(Stored data entries)

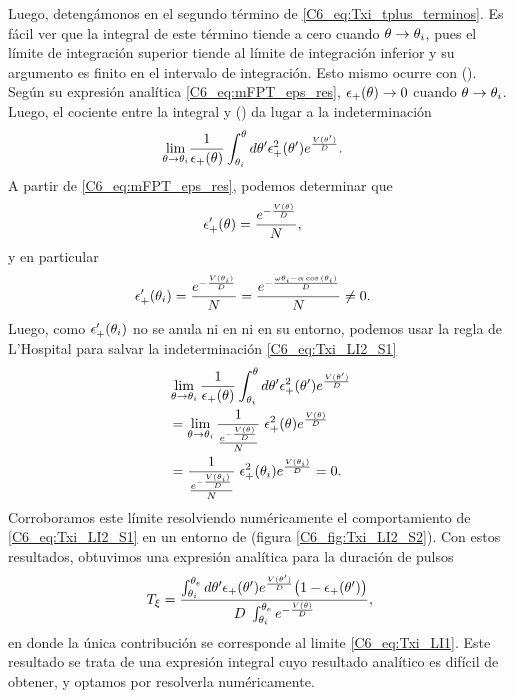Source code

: \documentclass[./main.tex]{subfiles}
\begin{document}
Luego, detengámonos en el segundo término de \ref{C6_eq:Txi_tplus_terminos}. Es fácil ver que la integral de este término tiende a cero cuando $\theta \rightarrow \theta_i $, pues el límite de integración superior tiende al límite de integración inferior y su argumento es finito en el intervalo de integración. Esto mismo ocurre con \epsplus(\xx). Según su expresión analítica \ref{C6_eq:mFPT_eps_res}, $\epsilon_{+}(\theta) \rightarrow 0$ cuando $\theta \rightarrow \theta_i $. Luego, el cociente entre la integral y \epsplus(\xx) da lugar a la indeterminación 
\begin{align}
      \lim_{\theta \rightarrow   \theta_i }& \frac{1}{\epsilon_{+}(\theta)}  \int_{\theta_i}^{\theta} d\theta'  \epsilon_{+}^2(\theta') e^{ \frac{V(\theta')}{D}}.
     \label{C6_eq:Txi_LI2_S1}
\end{align}
A partir de \ref{C6_eq:mFPT_eps_res}, podemos determinar que 
\begin{align}
     \epsilon_{+}'(\theta) & = \frac{e^{- \frac{V(\theta)}{D}}}{N},
\end{align}
y en particular 
\begin{align}
     \epsilon_{+}'(\theta_i) & = \frac{e^{- \frac{V(\theta_i)}{D}}}{N} = \frac{e^{- \frac{\omega \theta_i - \alpha \cos{(\ensuremath{\theta_i})}}{D}}}{N} \neq 0. \nonumber 
\end{align}
Luego, como $\epsilon_{+}'(\theta_i)$ no se anula ni en \xxi ni en su entorno, podemos usar la regla de L'Hospital para salvar la indeterminación \ref{C6_eq:Txi_LI2_S1}
\begin{align}
     & \lim_{\theta \rightarrow   \theta_i } \frac{1}{\epsilon_{+}(\theta)}  \int_{\theta_i}^{\theta} d\theta'  \epsilon_{+}^2(\theta') e^{ \frac{V(\theta')}{D}} \nonumber \\
     & = \lim_{\theta \rightarrow   \theta_i } \frac{1}{\frac{e^{- \frac{V(\theta)}{D}}}{N}}  \; \epsilon_{+}^2(\theta) e^{ \frac{V(\theta)}{D}} \nonumber \\
     & = \frac{1}{\frac{e^{- \frac{V(\theta_i)}{D}}}{N}}  \; \epsilon_{+}^2(\theta_i) e^{ \frac{V(\theta_i)}{D}} = 0. 
     \label{C6_eq:Txi_LI2_S2}
\end{align}
Corroboramos este límite resolviendo numéricamente el comportamiento de \ref{C6_eq:Txi_LI2_S1} en un entorno de \xxi (figura \ref{C6_fig:Txi_LI2_S2}). Con estos resultados, obtuvimos una expresión analítica para la duración de pulsos
\begin{align}
     T_\xi = \frac{\int_{\theta_i}^{\theta_e} d \theta' \epsilon_{+}(\theta') e^{ \frac{V(\theta')}{D}} \big(1 - \epsilon_{+}(\theta') \big)}{D\; \int_{\theta_i}^{\theta_e} e^{- \frac{V(\theta)}{D}}},
     \label{C6_eq:Txi}
\end{align}
en donde la única contribución se corresponde al limite \ref{C6_eq:Txi_LI1}. Este resultado se trata de una expresión integral cuyo resultado analítico es difícil de obtener, y optamos por resolverla numéricamente.
\end{document}
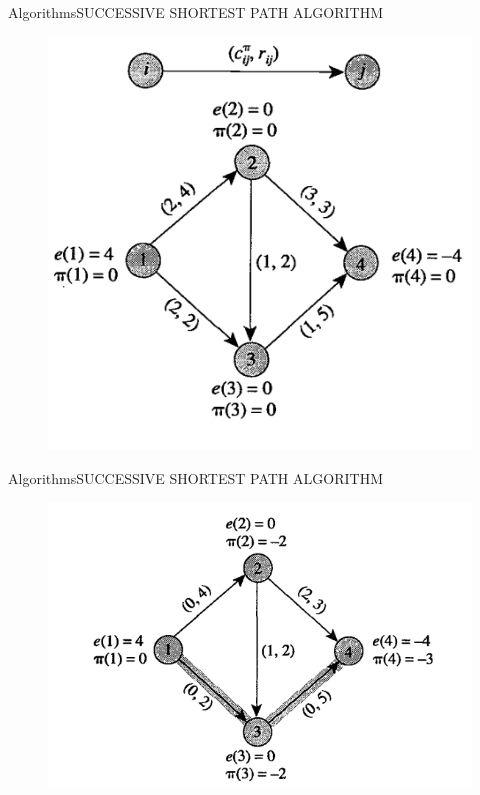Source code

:\documentclass{beamer}
\begin{document}
\begin{frame}{Algorithms}{SUCCESSIVE SHORTEST PATH ALGORITHM}
\begin{figure}[h!t]
\centering
\includegraphics[scale = 0.4 ]{figura1succesive.png}
\end{figure}
\end{frame}

\begin{frame}{Algorithms}{SUCCESSIVE SHORTEST PATH ALGORITHM}
\begin{figure}[h!t]
\centering
\includegraphics[scale = 0.5 ]{figura2succesive.png}
\end{figure}
\end{frame}
\end{document}
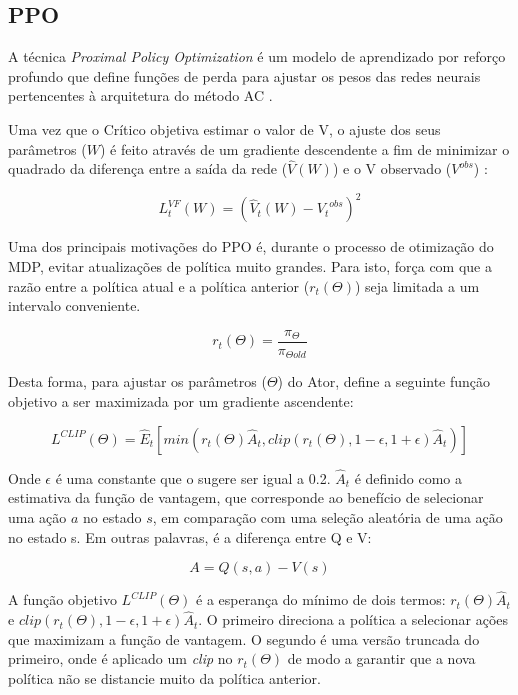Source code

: \subsection{PPO}

A técnica \textit{Proximal Policy Optimization} é um modelo de aprendizado por reforço profundo que define funções de perda para ajustar os pesos das redes neurais pertencentes à arquitetura do método AC \cite{PPO}. 

Uma vez que o Crítico objetiva estimar o valor de V, o ajuste dos seus parâmetros ($W$) é feito através de um gradiente descendente a fim de minimizar o quadrado da diferença entre a saída da rede ($\hat{V}(W)$) e o V observado ($V^{obs}$) \cite{PPO}:


\begin{equation}
    L^{VF}_t(W) = (\hat{V}_t(W) - {V_t}^{obs})^2 
\end{equation}

\noindent
Uma dos principais motivações do PPO é, durante o processo de otimização do MDP, evitar atualizações de política muito grandes. 
Para isto, \cite{PPO} força com que a razão entre a política atual e a política anterior ($r_t(\Theta)$) seja limitada a um intervalo conveniente. 

\begin{equation}
    r_t(\Theta) = \frac{\pi_\Theta}{\pi_{\Theta old}}
\end{equation}

\noindent
Desta forma, para ajustar os parâmetros ($\Theta$) do Ator, \cite{PPO} define a seguinte função objetivo a ser maximizada por um gradiente ascendente:

\begin{equation}
   L^{CLIP}(\Theta) = \hat{E}_t [min(r_t (\Theta) \hat{A}_t, clip(r_t (\Theta), 1-\epsilon, 1+\epsilon) \hat{A}_t)]
\end{equation}

\noindent
Onde $\epsilon$ é uma constante que o \cite{PPO} sugere ser igual a 0.2. $\hat{A}_t$ é definido como a estimativa da função de vantagem, que corresponde ao benefício de selecionar uma ação $a$ no estado $s$, em comparação com uma seleção aleatória de uma ação no estado s. Em outras palavras, é a diferença entre Q e V:

\begin{equation}
   A = Q(s,a) - V(s)
\end{equation}

A função objetivo $L^{CLIP}(\Theta)$ é a esperança do mínimo de dois termos: $r_t(\Theta) \hat{A}_t$ e $clip(r_t (\Theta), 1-\epsilon, 1+\epsilon) \hat{A}_t$. O primeiro direciona a política a selecionar ações que maximizam a função de vantagem. O segundo é uma versão truncada do primeiro, onde é aplicado um \textit{clip} no $r_t(\Theta)$ de modo a garantir que a nova política não se distancie muito da política anterior.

Exercise aim:
Filter the records above for "política" and copy every matching line.

Result for this exercise:
Uma dos principais motivações do PPO é, durante o processo de otimização do MDP, evitar atualizações de política muito grandes. 
Para isto, \cite{PPO} força com que a razão entre a política atual e a política anterior ($r_t(\Theta)$) seja limitada a um intervalo conveniente. 
A função objetivo $L^{CLIP}(\Theta)$ é a esperança do mínimo de dois termos: $r_t(\Theta) \hat{A}_t$ e $clip(r_t (\Theta), 1-\epsilon, 1+\epsilon) \hat{A}_t$. O primeiro direciona a política a selecionar ações que maximizam a função de vantagem. O segundo é uma versão truncada do primeiro, onde é aplicado um \textit{clip} no $r_t(\Theta)$ de modo a garantir que a nova política não se distancie muito da política anterior.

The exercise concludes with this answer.